Make an exact copy of the records below, leaving every image out.
[[ DATA UNDER STUDY, beginning ]]
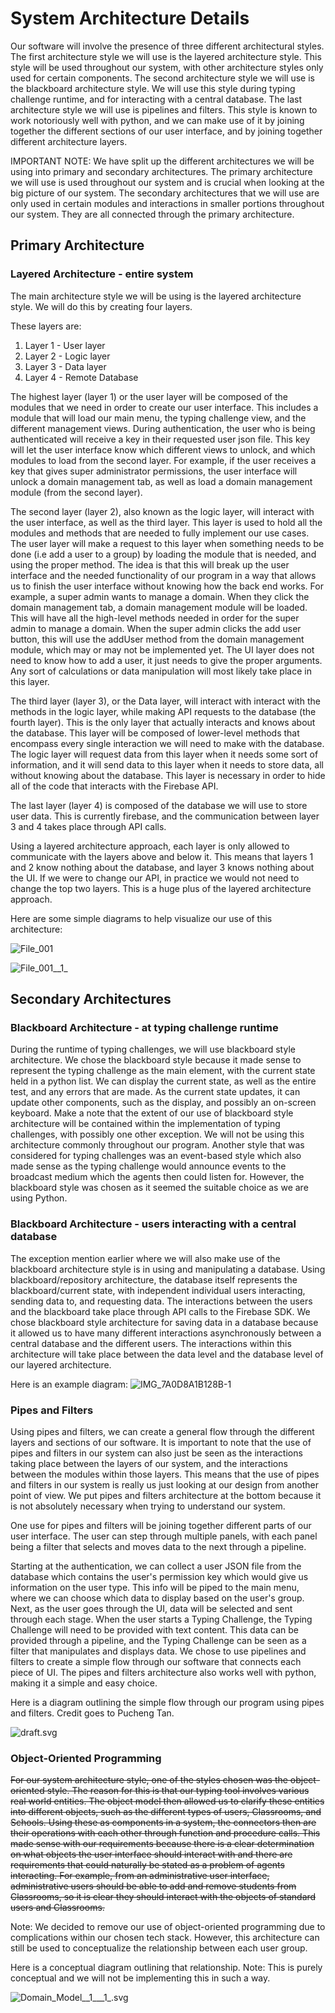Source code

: # System Architecture Details

Our software will involve the presence of three different architectural styles. The first architecture style we will use is the layered architecture style. This style will be used throughout our system, with other architecture styles only used for certain components. The second architecture style we will use is the blackboard architecture style. We will use this style during typing challenge runtime, and for interacting with a central database. The last architecture style we will use is pipelines and filters. This style is known to work notoriously well with python, and we can make use of it by joining together the different sections of our user interface, and by joining together different architecture layers.

IMPORTANT NOTE: We have split up the different architectures we will be using into primary and secondary architectures. The primary architecture we will use is used throughout our system and is crucial when looking at the big picture of our system. The secondary architectures that we will use are only used in certain modules and interactions in smaller portions throughout our system. They are all connected through the primary architecture.

## Primary Architecture

### Layered Architecture - entire system

The main architecture style we will be using is the layered architecture style. We will do this by creating four layers.

These layers are:
1. Layer 1 - User layer
2. Layer 2 - Logic layer
3. Layer 3 - Data layer
4. Layer 4 - Remote Database

The highest layer (layer 1) or the user layer will be composed of the modules that we need in order to create our user interface. This includes a module that will load our main menu, the typing challenge view, and the different management views. During authentication, the user who is being authenticated will receive a key in their requested user json file. This key will let the user interface know which different views to unlock, and which modules to load from the second layer. For example, if the user receives a key that gives super administrator permissions, the user interface will unlock a domain management tab, as well as load a domain management module (from the second layer).

The second layer (layer 2), also known as the logic layer, will interact with the user interface, as well as the third layer. This layer is used to hold all the modules and methods that are needed to fully implement our use cases. The user layer will make a request to this layer when something needs to be done (i.e add a user to a group) by loading the module that is needed, and using the proper method. The idea is that this will break up the user interface and the needed functionality of our program in a way that allows us to finish the user interface without knowing how the back end works. For example, a super admin wants to manage a domain. When they click the domain management tab, a domain management module will be loaded. This will have all the high-level methods needed in order for the super admin to manage a domain. When the super admin clicks the add user button, this will use the addUser method from the domain management module, which may or may not be implemented yet. The UI layer does not need to know how to add a user, it just needs to give the proper arguments. Any sort of calculations or data manipulation will most likely take place in this layer.

The third layer (layer 3), or the Data layer, will interact with interact with the methods in the logic layer, while making API requests to the database (the fourth layer). This is the only layer that actually interacts and knows about the database. This layer will be composed of lower-level methods that encompass every single interaction we will need to make with the database. The logic layer will request data from this layer when it needs some sort of information, and it will send data to this layer when it needs to store data, all without knowing about the database. This layer is necessary in order to hide all of the code that interacts with the Firebase API.

The last layer (layer 4) is composed of the database we will use to store user data. This is currently firebase, and the communication between layer 3 and 4 takes place through API calls.

Using a layered architecture approach, each layer is only allowed to communicate with the layers above and below it. This means that layers 1 and 2 know nothing about the database, and layer 3 knows nothing about the UI. If we were to change our API, in practice we would not need to change the top two layers. This is a huge plus of the layered architecture approach.

Here are some simple diagrams to help visualize our use of this architecture:

![File_001](uploads/115c32f326676548b77ddf39580432d7/File_001.png)

![File_001__1_](uploads/3a3b81b6bfc894c8461694e80e1d5f1c/File_001__1_.png)


## Secondary Architectures

### Blackboard Architecture - at typing challenge runtime

During the runtime of typing challenges, we will use blackboard style architecture. We chose the blackboard style because it made sense to represent the typing challenge as the main element, with the current state held in a python list. We can display the current state, as well as the entire test, and any errors that are made. As the current state updates, it can update other components, such as the display, and possibly an on-screen keyboard. Make a note that the extent of our use of blackboard style architecture will be contained within the implementation of typing challenges, with possibly one other exception. We will not be using this architecture commonly throughout our program. Another style that was considered for typing challenges was an event-based style which also made sense as the typing challenge would announce events to the broadcast medium which the agents then could listen for. However, the blackboard style was chosen as it seemed the suitable choice as we are using Python.

### Blackboard Architecture - users interacting with a central database

The exception mention earlier where we will also make use of the blackboard architecture style is in using and manipulating a database. Using blackboard/repository architecture, the database itself represents the blackboard/current state, with independent individual users interacting, sending data to, and requesting data. The interactions between the users and the blackboard take place through API calls to the Firebase SDK. We chose blackboard style architecture for saving data in a database because it allowed us to have many different interactions asynchronously between a central database and the different users. The interactions within this architecture will take place between the data level and the database level of our layered architecture.

Here is an example diagram:
![IMG_7A0D8A1B128B-1](uploads/9e59a0f0b1c18a593a058afc764f178e/IMG_7A0D8A1B128B-1.jpeg)

### Pipes and Filters

Using pipes and filters, we can create a general flow through the different layers and sections of our software. It is important to note that the use of pipes and filters in our system can also just be seen as the interactions taking place between the layers of our system, and the interactions between the modules within those layers. This means that the use of pipes and filters in our system is really us just looking at our design from another point of view. We put pipes and filters architecture at the bottom because it is not absolutely necessary when trying to understand our system.

One use for pipes and filters will be joining together different parts of our user interface. The user can step through multiple panels, with each panel being a filter that selects and moves data to the next through a pipeline.

Starting at the authentication, we can collect a user JSON file from the database which contains the user's permission key which would give us information on the user type. This info will be piped to the main menu, where we can choose which data to display based on the user's group. Next, as the user goes through the UI, data will be selected and sent through each stage. When the user starts a Typing Challenge, the Typing Challenge will need to be provided with text content. This data can be provided through a pipeline, and the Typing Challenge can be seen as a filter that manipulates and displays data. We chose to use pipelines and filters to create a simple flow through our software that connects each piece of UI. The pipes and filters architecture also works well with python, making it a simple and easy choice.

Here is a diagram outlining the simple flow through our program using pipes and filters. Credit goes to Pucheng Tan.

![draft.svg](uploads/6fc2b551bd084990f24b9476fc54d4d0/draft.svg)


### Object-Oriented Programming

<del> For our system architecture style, one of the styles chosen was the object-oriented style. The reason for this is that our typing tool involves various real world entities. The object model then allowed us to clarify these entities into different objects, such as the different types of users, Classrooms, and Schools. Using these as components in a system, the connectors then are their operations with each other through function and procedure calls. This made sense with our requirements because there is a clear determination on what objects the user interface should interact with and there are requirements that could naturally be stated as a problem of agents interacting. For example, from an administrative user interface, administrative users should be able to add and remove students from Classrooms, so it is clear they should interact with the objects of standard users and Classrooms.

Note: We decided to remove our use of object-oriented programming due to complications within our chosen tech stack. However, this architecture can still be used to conceptualize the relationship between each user group.

Here is a conceptual diagram outlining that relationship. 
Note: This is purely conceptual and we will not be implementing this in such a way.

![Domain_Model__1___1_.svg](uploads/146ed56d2922617f37cf4bf6395b4935/Domain_Model__1___1_.svg)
[[ DATA UNDER STUDY, end ]]
[RESULT BELOW]:
Source code

: # System Architecture Details

Our software will involve the presence of three different architectural styles. The first architecture style we will use is the layered architecture style. This style will be used throughout our system, with other architecture styles only used for certain components. The second architecture style we will use is the blackboard architecture style. We will use this style during typing challenge runtime, and for interacting with a central database. The last architecture style we will use is pipelines and filters. This style is known to work notoriously well with python, and we can make use of it by joining together the different sections of our user interface, and by joining together different architecture layers.

IMPORTANT NOTE: We have split up the different architectures we will be using into primary and secondary architectures. The primary architecture we will use is used throughout our system and is crucial when looking at the big picture of our system. The secondary architectures that we will use are only used in certain modules and interactions in smaller portions throughout our system. They are all connected through the primary architecture.

## Primary Architecture

### Layered Architecture - entire system

The main architecture style we will be using is the layered architecture style. We will do this by creating four layers.

These layers are:
1. Layer 1 - User layer
2. Layer 2 - Logic layer
3. Layer 3 - Data layer
4. Layer 4 - Remote Database

The highest layer (layer 1) or the user layer will be composed of the modules that we need in order to create our user interface. This includes a module that will load our main menu, the typing challenge view, and the different management views. During authentication, the user who is being authenticated will receive a key in their requested user json file. This key will let the user interface know which different views to unlock, and which modules to load from the second layer. For example, if the user receives a key that gives super administrator permissions, the user interface will unlock a domain management tab, as well as load a domain management module (from the second layer).

The second layer (layer 2), also known as the logic layer, will interact with the user interface, as well as the third layer. This layer is used to hold all the modules and methods that are needed to fully implement our use cases. The user layer will make a request to this layer when something needs to be done (i.e add a user to a group) by loading the module that is needed, and using the proper method. The idea is that this will break up the user interface and the needed functionality of our program in a way that allows us to finish the user interface without knowing how the back end works. For example, a super admin wants to manage a domain. When they click the domain management tab, a domain management module will be loaded. This will have all the high-level methods needed in order for the super admin to manage a domain. When the super admin clicks the add user button, this will use the addUser method from the domain management module, which may or may not be implemented yet. The UI layer does not need to know how to add a user, it just needs to give the proper arguments. Any sort of calculations or data manipulation will most likely take place in this layer.

The third layer (layer 3), or the Data layer, will interact with interact with the methods in the logic layer, while making API requests to the database (the fourth layer). This is the only layer that actually interacts and knows about the database. This layer will be composed of lower-level methods that encompass every single interaction we will need to make with the database. The logic layer will request data from this layer when it needs some sort of information, and it will send data to this layer when it needs to store data, all without knowing about the database. This layer is necessary in order to hide all of the code that interacts with the Firebase API.

The last layer (layer 4) is composed of the database we will use to store user data. This is currently firebase, and the communication between layer 3 and 4 takes place through API calls.

Using a layered architecture approach, each layer is only allowed to communicate with the layers above and below it. This means that layers 1 and 2 know nothing about the database, and layer 3 knows nothing about the UI. If we were to change our API, in practice we would not need to change the top two layers. This is a huge plus of the layered architecture approach.

Here are some simple diagrams to help visualize our use of this architecture:

![File_001](uploads/115c32f326676548b77ddf39580432d7/File_001.png)

![File_001__1_](uploads/3a3b81b6bfc894c8461694e80e1d5f1c/File_001__1_.png)


## Secondary Architectures

### Blackboard Architecture - at typing challenge runtime

During the runtime of typing challenges, we will use blackboard style architecture. We chose the blackboard style because it made sense to represent the typing challenge as the main element, with the current state held in a python list. We can display the current state, as well as the entire test, and any errors that are made. As the current state updates, it can update other components, such as the display, and possibly an on-screen keyboard. Make a note that the extent of our use of blackboard style architecture will be contained within the implementation of typing challenges, with possibly one other exception. We will not be using this architecture commonly throughout our program. Another style that was considered for typing challenges was an event-based style which also made sense as the typing challenge would announce events to the broadcast medium which the agents then could listen for. However, the blackboard style was chosen as it seemed the suitable choice as we are using Python.

### Blackboard Architecture - users interacting with a central database

The exception mention earlier where we will also make use of the blackboard architecture style is in using and manipulating a database. Using blackboard/repository architecture, the database itself represents the blackboard/current state, with independent individual users interacting, sending data to, and requesting data. The interactions between the users and the blackboard take place through API calls to the Firebase SDK. We chose blackboard style architecture for saving data in a database because it allowed us to have many different interactions asynchronously between a central database and the different users. The interactions within this architecture will take place between the data level and the database level of our layered architecture.

Here is an example diagram:
![IMG_7A0D8A1B128B-1](uploads/9e59a0f0b1c18a593a058afc764f178e/IMG_7A0D8A1B128B-1.jpeg)

### Pipes and Filters

Using pipes and filters, we can create a general flow through the different layers and sections of our software. It is important to note that the use of pipes and filters in our system can also just be seen as the interactions taking place between the layers of our system, and the interactions between the modules within those layers. This means that the use of pipes and filters in our system is really us just looking at our design from another point of view. We put pipes and filters architecture at the bottom because it is not absolutely necessary when trying to understand our system.

One use for pipes and filters will be joining together different parts of our user interface. The user can step through multiple panels, with each panel being a filter that selects and moves data to the next through a pipeline.

Starting at the authentication, we can collect a user JSON file from the database which contains the user's permission key which would give us information on the user type. This info will be piped to the main menu, where we can choose which data to display based on the user's group. Next, as the user goes through the UI, data will be selected and sent through each stage. When the user starts a Typing Challenge, the Typing Challenge will need to be provided with text content. This data can be provided through a pipeline, and the Typing Challenge can be seen as a filter that manipulates and displays data. We chose to use pipelines and filters to create a simple flow through our software that connects each piece of UI. The pipes and filters architecture also works well with python, making it a simple and easy choice.

Here is a diagram outlining the simple flow through our program using pipes and filters. Credit goes to Pucheng Tan.

![draft.svg](uploads/6fc2b551bd084990f24b9476fc54d4d0/draft.svg)


### Object-Oriented Programming

<del> For our system architecture style, one of the styles chosen was the object-oriented style. The reason for this is that our typing tool involves various real world entities. The object model then allowed us to clarify these entities into different objects, such as the different types of users, Classrooms, and Schools. Using these as components in a system, the connectors then are their operations with each other through function and procedure calls. This made sense with our requirements because there is a clear determination on what objects the user interface should interact with and there are requirements that could naturally be stated as a problem of agents interacting. For example, from an administrative user interface, administrative users should be able to add and remove students from Classrooms, so it is clear they should interact with the objects of standard users and Classrooms.

Note: We decided to remove our use of object-oriented programming due to complications within our chosen tech stack. However, this architecture can still be used to conceptualize the relationship between each user group.

Here is a conceptual diagram outlining that relationship. 
Note: This is purely conceptual and we will not be implementing this in such a way.

![Domain_Model__1___1_.svg](uploads/146ed56d2922617f37cf4bf6395b4935/Domain_Model__1___1_.svg)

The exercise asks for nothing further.